Tuesday, March 29, 2011

Android Likely To Lead Smartphone Market This Year

Android's rocketing rise as a mobile platform is about to hit the stratosphere. According to a new report from industry research firm IDC, Google's open-source operating system, currently in second place worldwide, will become the leading smartphone operating system this year.

Ramon Llamas, IDC senior research analyst, said, "For the vendors who made Android the cornerstone of their smartphone strategies, 2010 was Android's 'coming-out party,'" while 2011 will be the "coronation party."
The report also projected that the worldwide smartphone market will grow 49.2 percent this year as consumers and enterprise users continue to move from feature phones. This growth rate is more than four times faster than the overall mobile-phone market.
'Pent-Up Demand'
According to IDC, the huge growth is due in part to "pent-up demand" left over from 2009, when buyers put off purchases. But the 2011 growth is actually down from last year's 74 percent, which IDC described as "exceptional." Unit sales are expected to be 450 million smartphones this year, compared to 303.4 million in 2010.

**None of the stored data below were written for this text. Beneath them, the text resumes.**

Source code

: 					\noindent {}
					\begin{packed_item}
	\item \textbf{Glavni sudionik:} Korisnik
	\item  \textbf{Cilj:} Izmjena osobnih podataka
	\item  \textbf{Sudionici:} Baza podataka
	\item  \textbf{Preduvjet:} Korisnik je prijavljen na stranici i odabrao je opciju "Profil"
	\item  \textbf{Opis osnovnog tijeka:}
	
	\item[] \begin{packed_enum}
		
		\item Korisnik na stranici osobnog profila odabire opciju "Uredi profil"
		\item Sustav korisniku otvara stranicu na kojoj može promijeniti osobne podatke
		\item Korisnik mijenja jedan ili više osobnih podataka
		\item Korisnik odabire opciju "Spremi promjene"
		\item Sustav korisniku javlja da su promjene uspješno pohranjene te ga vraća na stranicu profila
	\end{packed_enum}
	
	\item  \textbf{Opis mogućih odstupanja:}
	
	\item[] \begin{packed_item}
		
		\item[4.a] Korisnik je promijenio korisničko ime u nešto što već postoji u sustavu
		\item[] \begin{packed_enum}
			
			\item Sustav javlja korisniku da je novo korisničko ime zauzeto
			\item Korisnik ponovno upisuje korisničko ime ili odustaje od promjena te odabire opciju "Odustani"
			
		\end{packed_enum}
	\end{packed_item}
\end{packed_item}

The other big shift in relative positions that IDC predicts is Windows Phone 7's emergence. Llamas said that until Phone 7's launch last year, Microsoft steadily lost market share to other operating systems. But the recent announcement by Nokia, the world's largest handset maker, that it will move from Symbian to Phone 7 was a lifeline to the software giant. Llamas said the alliance marries "Nokia's hardware capabilities with Windows' phone-differentiated platform."

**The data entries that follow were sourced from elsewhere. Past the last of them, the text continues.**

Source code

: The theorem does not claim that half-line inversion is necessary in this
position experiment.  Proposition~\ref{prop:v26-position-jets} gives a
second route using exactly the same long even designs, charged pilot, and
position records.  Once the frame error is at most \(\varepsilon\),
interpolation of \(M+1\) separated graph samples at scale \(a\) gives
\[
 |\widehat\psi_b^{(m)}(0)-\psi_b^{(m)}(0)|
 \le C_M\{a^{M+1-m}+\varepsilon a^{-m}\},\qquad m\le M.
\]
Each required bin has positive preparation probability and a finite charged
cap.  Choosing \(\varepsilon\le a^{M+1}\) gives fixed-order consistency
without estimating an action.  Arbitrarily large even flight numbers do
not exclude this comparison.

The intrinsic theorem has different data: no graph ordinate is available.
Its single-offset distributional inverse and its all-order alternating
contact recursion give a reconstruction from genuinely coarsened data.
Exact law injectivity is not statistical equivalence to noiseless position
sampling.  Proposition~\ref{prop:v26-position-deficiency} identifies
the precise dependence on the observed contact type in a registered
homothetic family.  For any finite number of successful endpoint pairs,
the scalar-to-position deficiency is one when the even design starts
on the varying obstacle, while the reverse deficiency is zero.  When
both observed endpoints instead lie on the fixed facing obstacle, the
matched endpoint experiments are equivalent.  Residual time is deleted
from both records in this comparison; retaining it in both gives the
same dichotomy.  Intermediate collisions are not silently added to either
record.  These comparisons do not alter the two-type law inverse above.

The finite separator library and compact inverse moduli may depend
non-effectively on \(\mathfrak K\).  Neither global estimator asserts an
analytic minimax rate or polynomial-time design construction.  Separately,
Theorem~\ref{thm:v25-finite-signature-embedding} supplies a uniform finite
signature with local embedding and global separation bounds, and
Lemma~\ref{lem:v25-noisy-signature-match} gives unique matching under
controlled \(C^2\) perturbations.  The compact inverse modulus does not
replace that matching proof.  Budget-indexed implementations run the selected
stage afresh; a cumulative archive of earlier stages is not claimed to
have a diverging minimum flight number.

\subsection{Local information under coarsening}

The first Nokia devices with Phone 7 are expected next year, and, by 2015, IDC projects Phone 7 as the second-largest mobile operating system worldwide, behind Android.
45.4 Percent by 2015
In 2011, IDC predicts Android's worldwide market share will be 39.5 percent, growing to nearly half of all phones by 2015 at 45.4 percent. Symbian is currently second, at 20.9 percent, and, having been abandoned, that position will fall to nearly zero in four years. Apple's iOS is currently third at 15.7 percent and is projected to fall 0.4 percent.

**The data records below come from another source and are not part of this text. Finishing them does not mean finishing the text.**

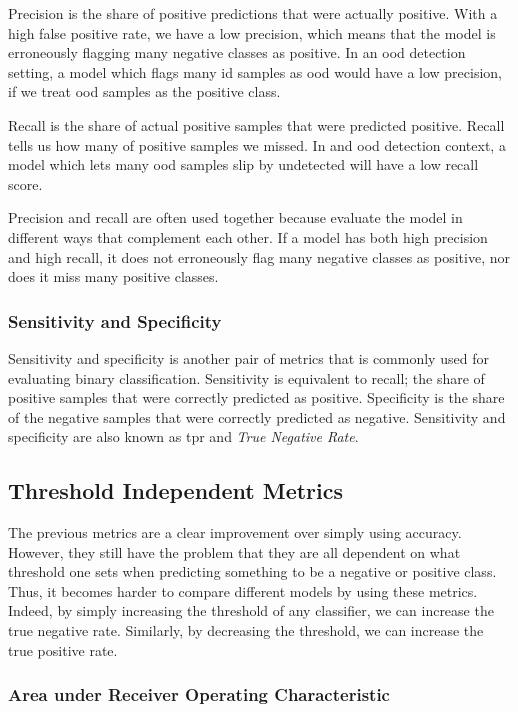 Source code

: \documentclass[UKenglish]{uiomasterthesis} %
\theoremstyle{definition}
\begin{document}
Precision is the share of positive predictions that were actually positive. With a high false positive rate, we have a low precision, which means that the model is erroneously flagging many negative classes as positive. In an \ac{ood} detection setting, a model which flags many \ac{id} samples as \ac{ood} would have a low precision, if we treat \ac{ood} samples as the positive class.

Recall is the share of actual positive samples that were predicted positive. Recall tells us how many of positive samples we missed. In and \ac{ood} detection context, a model which lets many \ac{ood} samples slip by undetected will have a low recall score.

Precision and recall are often used together because evaluate the model in different ways that complement each other. If a model has both high precision and high recall, it does not erroneously flag many negative classes as positive, nor does it miss many positive classes.

\subsubsection{Sensitivity and Specificity}

Sensitivity and specificity is another pair of metrics that is commonly used for evaluating binary classification. Sensitivity is equivalent to recall; the share of positive samples that were correctly predicted as positive. Specificity is the share of the negative samples that were correctly predicted as negative. Sensitivity and specificity are also known as \ac{tpr} and {\it True Negative Rate}.

\subsection{Threshold Independent Metrics}

The previous metrics are a clear improvement over simply using accuracy. However, they still have the problem that they are all dependent on what threshold one sets when predicting something to be a negative or positive class. Thus, it becomes harder to compare different models by using these metrics. Indeed, by simply increasing the threshold of any classifier, we can increase the true negative rate. Similarly, by decreasing the threshold, we can increase the true positive rate.\\

\subsubsection{Area under Receiver Operating Characteristic}
\end{document}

Research In Motion's BlackBerry OS is now fourth at 14.9 percent, and is projected to drop slightly to 13.7 percent. Windows Phone 7 is projected to see the biggest increase, from its current 5.5 percent market share to 20.9 percent in 2015. Other OSes are projected at 3.5 percent in 2011, rising slightly to 4.6 percent by 2015.
Android, released a little more than three years ago, is now available on handsets from a variety of vendors, including LG, Motorola, Samsung, HTC and others. It has also emerged as a key competitive operating system to Apple for tablets.
In January, research firm Nielsen found about 40 percent of those who purchased a smartphone within the last six months chose an Android-based device. At the time of that report, Apple's iOS was the choice of about 27 percent, while the BlackBerry OS was chosen by about 19 percent.